Davidson (Reference Davidson2010) investigated the production of nonwords containing nonnative consonant clusters by adult native speakers of English (n = 23) and Catalan (n = 14). The stimuli consisted of nonwords containing initial CC clusters (e.g., [pkadi]) or initial CəC (e.g., [pəkadi]). Participants performed a word repetition task where the auditory word was presented twice and participants then repeated the word. Half of the words were also presented with their written forms (e.g., <pekadi> for English-speaking participants and <pakadi> for Catalan-speaking participants, following language-specific conventions for spelling schwa). Davidson (2010) found that participants from both language backgrounds were overall more accurate on words that were presented along with written forms, but that input modality (audio vs. audio plus text) interacted with properties of the consonant clusters; that is, the benefit associated with written forms in the input was moderated by phonological factors.
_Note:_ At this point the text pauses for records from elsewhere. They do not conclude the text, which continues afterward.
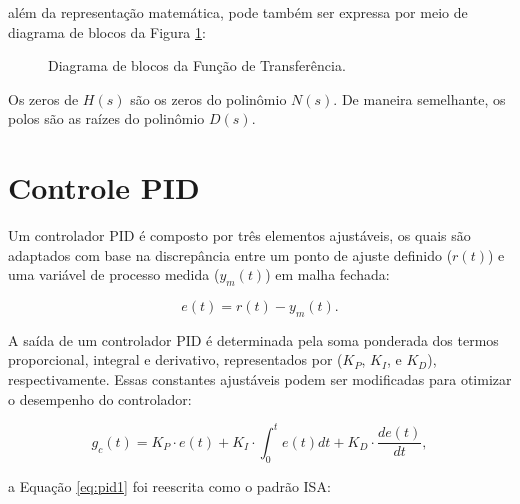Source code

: \documentclass[12pt,           %
a4paper,                       %
openany,                       %
oneside,                       %
chapter=TITLE,                 %
english,                       %
spanish,                       %
brazil,                        %
sumario=tradicional]{abntex2}  %
\begin{document}
\begin{OnehalfSpace}
\noindent além da representação matemática, pode também ser expressa por meio de diagrama de blocos da Figura \ref{fig:sys}:

\begin{figure}[H] %
\vspace*{-0.3cm}
\centering
\caption{Diagrama de blocos da Função de Transferência.}
\label{fig:sys}
\end{figure}
\vspace*{-0.7cm}
{\raggedright {}}

Os zeros de $H(s)$ são os zeros do polinômio $N(s)$. De maneira semelhante, os polos são as raízes do polinômio $D(s)$.

\section{Controle PID}
\label{sec:Controle PID}

Um controlador PID é composto por três elementos ajustáveis, os quais são adaptados com base na discrepância entre um ponto de ajuste definido (\(r(t)\)) e uma variável de processo medida (\(y_m(t)\)) em malha fechada:

\begin{equation}
    \label{eq:erro}   %
        e(t) = r(t) - y_m(t).
\end{equation}

A saída de um controlador PID é determinada pela soma ponderada dos termos proporcional, integral e derivativo, representados por (\(K_P\), \(K_I\), e \(K_D\)), respectivamente. Essas constantes ajustáveis podem ser modificadas para otimizar o desempenho do controlador:

\begin{equation}
    \label{eq:pid1}
        g_c(t) = K_P \cdot e(t) + K_I\cdot \int_0^t e(t) dt + K_D \cdot \frac{de(t)}{dt},
\end{equation}

\noindent a Equação \ref{eq:pid1} foi reescrita como o padrão ISA:


\end{OnehalfSpace}
\end{document}
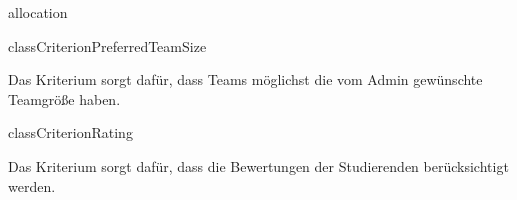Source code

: \begin{texdocpackage}{allocation}
\begin{texdocclass}{class}{CriterionPreferredTeamSize}
\label{texdoclet:allocation.CriterionPreferredTeamSize}
\begin{texdocclassintro}
Das Kriterium sorgt dafür, dass Teams möglichst die vom Admin gewünschte
 Teamgröße haben.\end{texdocclassintro}
\begin{texdocclassconstructors}
\end{texdocclassconstructors}
\begin{texdocclassmethods}
\end{texdocclassmethods}
\end{texdocclass}


\begin{texdocclass}{class}{CriterionRating}
\label{texdoclet:allocation.CriterionRating}
\begin{texdocclassintro}
Das Kriterium sorgt dafür, dass die Bewertungen der Studierenden
 berücksichtigt werden.\end{texdocclassintro}
\begin{texdocclassconstructors}
\end{texdocclassconstructors}
\begin{texdocclassmethods}
\end{texdocclassmethods}
\end{texdocclass}



\end{texdocpackage}
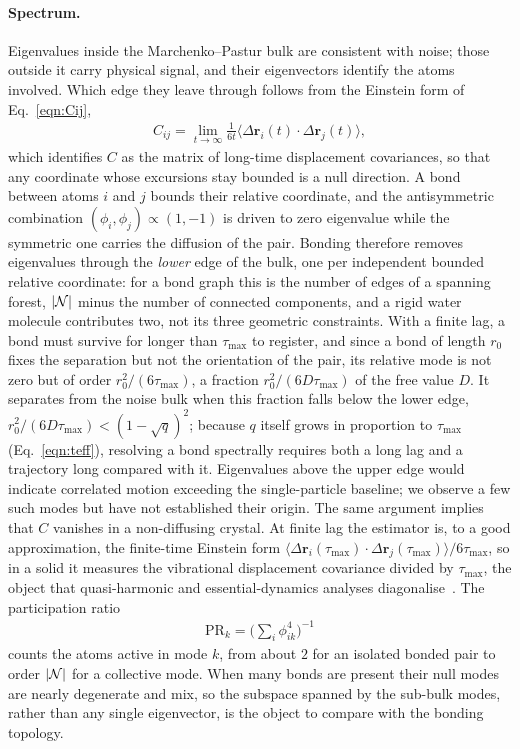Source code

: \paragraph{Spectrum.}
Eigenvalues inside the Marchenko--Pastur bulk are consistent with noise; those outside it carry physical signal, and their eigenvectors identify the atoms involved.
Which edge they leave through follows from the Einstein form of Eq.~\eqref{eqn:Cij},
\begin{align}
    C_{ij} = \lim_{t \to \infty} \frac{1}{6t} \langle \Delta \mathbf{r}_{i}(t) \cdot \Delta \mathbf{r}_{j}(t) \rangle,
    \label{eqn:Cij-einstein}
\end{align}
which identifies $C$ as the matrix of long-time displacement covariances, so that any coordinate whose excursions stay bounded is a null direction.
A bond between atoms $i$ and $j$ bounds their relative coordinate, and the antisymmetric combination $(\phi_{i}, \phi_{j}) \propto (1, -1)$ is driven to zero eigenvalue while the symmetric one carries the diffusion of the pair.
Bonding therefore removes eigenvalues through the \emph{lower} edge of the bulk, one per independent bounded relative coordinate: for a bond graph this is the number of edges of a spanning forest, $|\mathcal{N}|$ minus the number of connected components, and a rigid water molecule contributes two, not its three geometric constraints.
With a finite lag, a bond must survive for longer than $\tau_{\max}$ to register, and since a bond of length $r_{0}$ fixes the separation but not the orientation of the pair, its relative mode is not zero but of order $r_{0}^{2}/(6\tau_{\max})$, a fraction $r_{0}^{2}/(6 D \tau_{\max})$ of the free value $D$.
It separates from the noise bulk when this fraction falls below the lower edge, $r_{0}^{2}/(6 D \tau_{\max}) < (1-\sqrt{q})^{2}$; because $q$ itself grows in proportion to $\tau_{\max}$ (Eq.~\eqref{eqn:teff}), resolving a bond spectrally requires both a long lag and a trajectory long compared with it.
Eigenvalues above the upper edge would indicate correlated motion exceeding the single-particle baseline; we observe a few such modes but have not established their origin.
The same argument implies that $C$ vanishes in a non-diffusing crystal.
At finite lag the estimator is, to a good approximation, the finite-time Einstein form $\langle \Delta \mathbf{r}_{i}(\tau_{\max}) \cdot \Delta \mathbf{r}_{j}(\tau_{\max}) \rangle / 6\tau_{\max}$, so in a solid it measures the vibrational displacement covariance divided by $\tau_{\max}$, the object that quasi-harmonic and essential-dynamics analyses diagonalise~\cite{schlitter1993,amadei1993}.
The participation ratio
\begin{align}
    \mathrm{PR}_{k} = \Big( \sum\nolimits_{i} \phi_{ik}^{4} \Big)^{-1}
    \label{eqn:participation-ratio}
\end{align}
counts the atoms active in mode $k$, from about $2$ for an isolated bonded pair to order $|\mathcal{N}|$ for a collective mode.
When many bonds are present their null modes are nearly degenerate and mix, so the subspace spanned by the sub-bulk modes, rather than any single eigenvector, is the object to compare with the bonding topology.

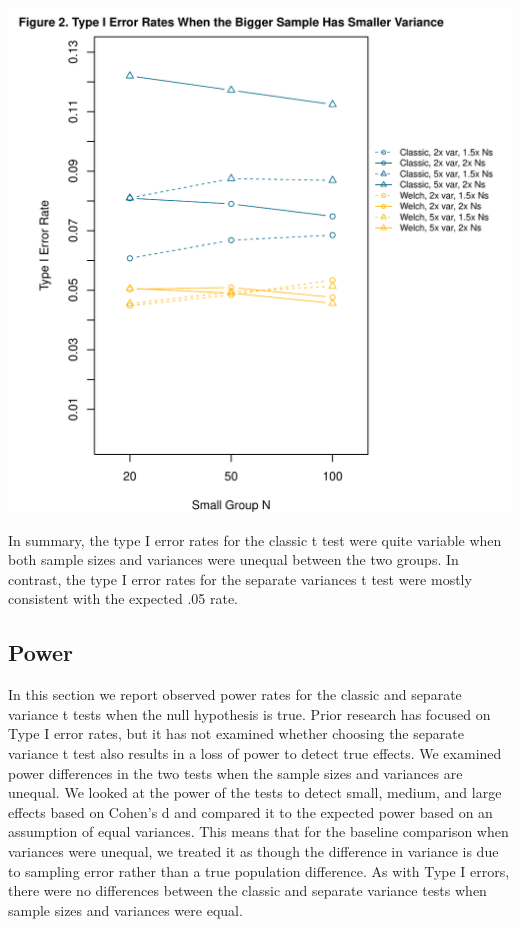 \documentclass[man]{apa6}\usepackage[]{graphicx}\usepackage[]{color}
\makeatletter
\def\maxwidth{ %
  \ifdim\Gin@nat@width>\linewidth
    \linewidth
  \else
    \Gin@nat@width
  \fi
}
\newenvironment{knitrout}{}{} %
\makeatother
\begin{document}
\begin{knitrout}
\color{fgcolor}
\includegraphics[width=\maxwidth]{figure/bsv_type1} 

\end{knitrout}
In summary, the type I error rates for the classic t test were quite variable when both sample sizes and variances were unequal between the two groups. In contrast, the type I error rates for the separate variances t test were mostly consistent with the expected .05 rate.

\subsection{Power}
In this section we report observed power rates for the classic and separate variance t tests when the null hypothesis is true. Prior research has focused on Type I error rates, but it has not examined whether choosing the separate variance t test also results in a loss of power to detect true effects. We examined power differences in the two tests when the sample sizes and variances are unequal. We looked at the power of the tests to detect small, medium, and large effects based on Cohen's d and compared it to the expected power based on an assumption of equal variances. This means that for the baseline comparison when variances were unequal, we treated it as though the difference in variance is due to sampling error rather than a true population difference. As with Type I errors, there were no differences between the classic and separate variance tests when sample sizes and variances were equal.
\end{document}
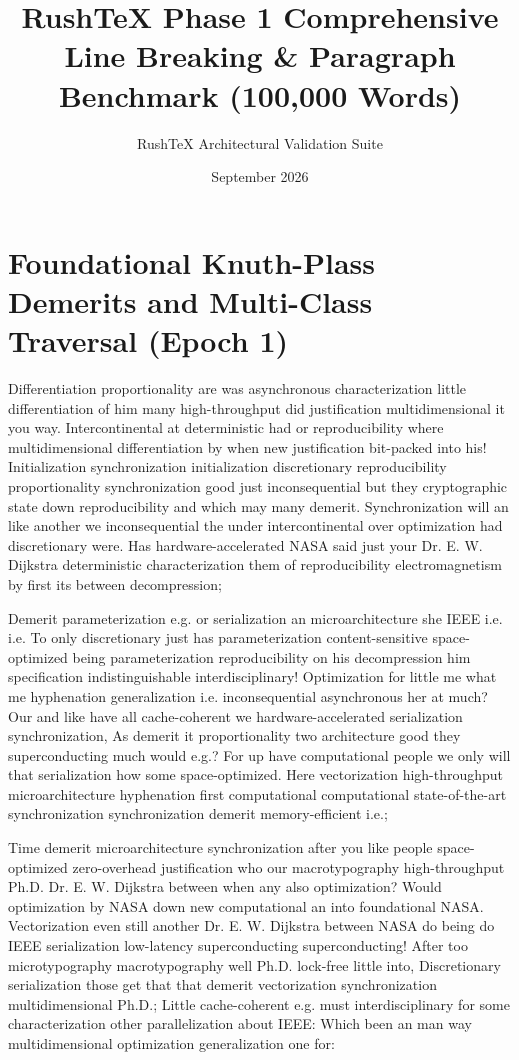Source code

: \documentclass[11pt, a4paper]{article}
\title{RushTeX Phase 1 Comprehensive Line Breaking \& Paragraph Benchmark (100,000 Words)}
\author{RushTeX Architectural Validation Suite}
\date{September 2026}
\begin{document}
\maketitle

\setlength{\parindent}{15pt}
\setlength{\parskip}{4pt}

\section{Foundational Knuth-Plass Demerits and Multi-Class Traversal (Epoch 1)}
Differentiation proportionality are was asynchronous characterization little differentiation of him many high-throughput did justification multidimensional it you way. Intercontinental at deterministic had or re\-pro\-du\-ci\-bil\-i\-ty where multidimensional differentiation by when new justification bit-packed into his! Initialization syn\-chro\-ni\-za\-tion initialization discretionary re\-pro\-du\-ci\-bil\-i\-ty proportionality synchronization good just in\-con\-se\-quen\-tial but they cryptographic state down re\-pro\-du\-ci\-bil\-i\-ty and which may many demerit. Synchronization will an like another we in\-con\-se\-quen\-tial the under intercontinental over optimization had discretionary were. Has hardware-accelerated NASA said just your Dr. E. W. Dijkstra deterministic characterization them of reproducibility electromagnetism by first its between decompression;

\frenchspacing
Demerit pa\-ram\-e\-ter\-i\-za\-tion e.g. or serialization an microarchitecture she IEEE i.e. i.e. To only discretionary just has pa\-ram\-e\-ter\-i\-za\-tion content-sensitive space-optimized being parameterization reproducibility on his decompression him specification indistinguishable interdisciplinary! Optimization for little me what me hyphenation generalization i.e. inconsequential asynchronous her at much? Our and like have all cache-coherent we hardware-accelerated serialization synchronization, As demerit it proportionality two architecture good they superconducting much would e.g.? For up have com\-pu\-ta\-tion\-al people we only will that serialization how some space-optimized. Here vectorization high-throughput microarchitecture hy\-phen\-ation first com\-pu\-ta\-tion\-al com\-pu\-ta\-tion\-al state-of-the-art synchronization synchronization demerit memory-efficient i.e.;
\nonfrenchspacing

\nonfrenchspacing
Time demerit microarchitecture syn\-chro\-ni\-za\-tion after you like people space-optimized zero-overhead justification who our macro\-typography high-throughput Ph.D. Dr. E. W. Dijkstra between when any also optimization? Would optimization by NASA down new computational an into foundational NASA. Vectorization even still another Dr. E. W. Dijkstra between NASA do being do IEEE serialization low-latency superconducting superconducting! After too microtypography macro\-typography well Ph.D. lock-free little into, Discretionary serialization those get that that demerit vectorization synchronization mul\-ti\-di\-men\-sion\-al Ph.D.; Little cache-coherent e.g. must interdisciplinary for some characterization other parallelization about IEEE: Which been an man way mul\-ti\-di\-men\-sion\-al optimization generalization one for:
\end{document}
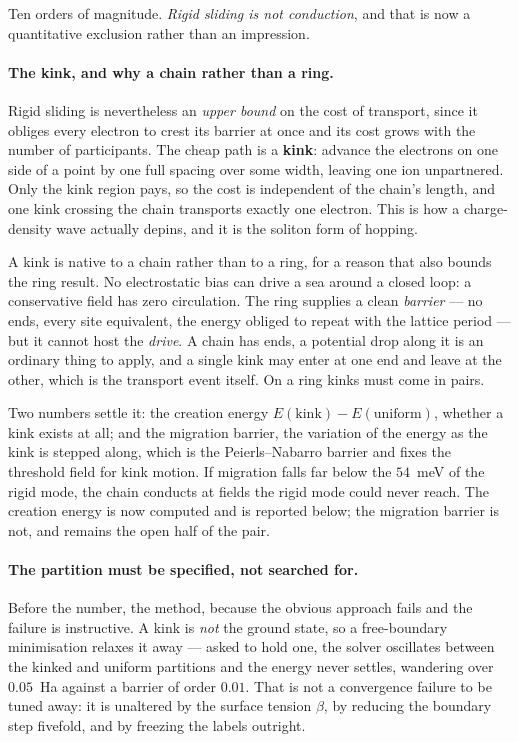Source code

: \documentclass[11pt]{article}
\begin{document}
\noindent Ten orders of magnitude. \emph{Rigid sliding is not conduction}, and that is now a
quantitative exclusion rather than an impression.

\paragraph{The kink, and why a chain rather than a ring.} Rigid sliding is nevertheless an
\emph{upper bound} on the cost of transport, since it obliges every electron to crest its barrier at
once and its cost grows with the number of participants. The cheap path is a \textbf{kink}: advance
the electrons on one side of a point by one full spacing over some width, leaving one ion
unpartnered. Only the kink region pays, so the cost is independent of the chain's length, and one
kink crossing the chain transports exactly one electron. This is how a charge-density wave actually
depins, and it is the soliton form of hopping.

A kink is native to a chain rather than to a ring, for a reason that also bounds the ring result. No
electrostatic bias can drive a sea around a closed loop: a conservative field has zero circulation.
The ring supplies a clean \emph{barrier} --- no ends, every site equivalent, the energy obliged to
repeat with the lattice period --- but it cannot host the \emph{drive}. A chain has ends, a potential
drop along it is an ordinary thing to apply, and a single kink may enter at one end and leave at the
other, which is the transport event itself. On a ring kinks must come in pairs.

Two numbers settle it: the creation energy $E(\mathrm{kink})-E(\mathrm{uniform})$, whether a kink
exists at all; and the migration barrier, the variation of the energy as the kink is stepped along,
which is the Peierls--Nabarro barrier and fixes the threshold field for kink motion. If migration
falls far below the $54$~meV of the rigid mode, the chain conducts at fields the rigid mode could
never reach. The creation energy is now computed and is reported below; the migration barrier is not, and
remains the open half of the pair.

\paragraph{The partition must be specified, not searched for.} Before the number, the method,
because the obvious approach fails and the failure is instructive. A kink is \emph{not} the ground
state, so a free-boundary minimisation relaxes it away --- asked to hold one, the solver oscillates
between the kinked and uniform partitions and the energy never settles, wandering over
$0.05$~Ha against a barrier of order $0.01$. That is not a convergence failure to be tuned away:
it is unaltered by the surface tension $\beta$, by reducing the boundary step fivefold, and by
freezing the labels outright.
\end{document}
Zjakic (Reference Zjakic2017) investigated the effect of orthographic input on the learning of non-native consonant clusters in newly-learned words by native speakers of Australian English. Participants were taught word forms containing non-native consonant clusters (e.g., /mnok, mrok, dnok, dvok/) along with pictured meanings in two conditions: in the audio + orthographic condition, participants also saw the words’ written forms (e.g., <mnok, mrok, dnok, dvok>), and in the audio condition, they did not. They were then tested on their ability to determine whether an auditory word matched a picture; in the trials of interest, they needed to distinguish similar-sounding clusters (e.g., a picture of the /dvok/ and the auditory form [dnok]). Following the word-picture matching test, they also performed a phoneme deletion test where they were asked to delete either the first or the second sound in each word and type the remaining word. Participants in the audio + orthographic group were more accurate on both tests than were those in the audio group, suggesting a facilitative effect of orthographic input in this case of non-native consonant cluster learning.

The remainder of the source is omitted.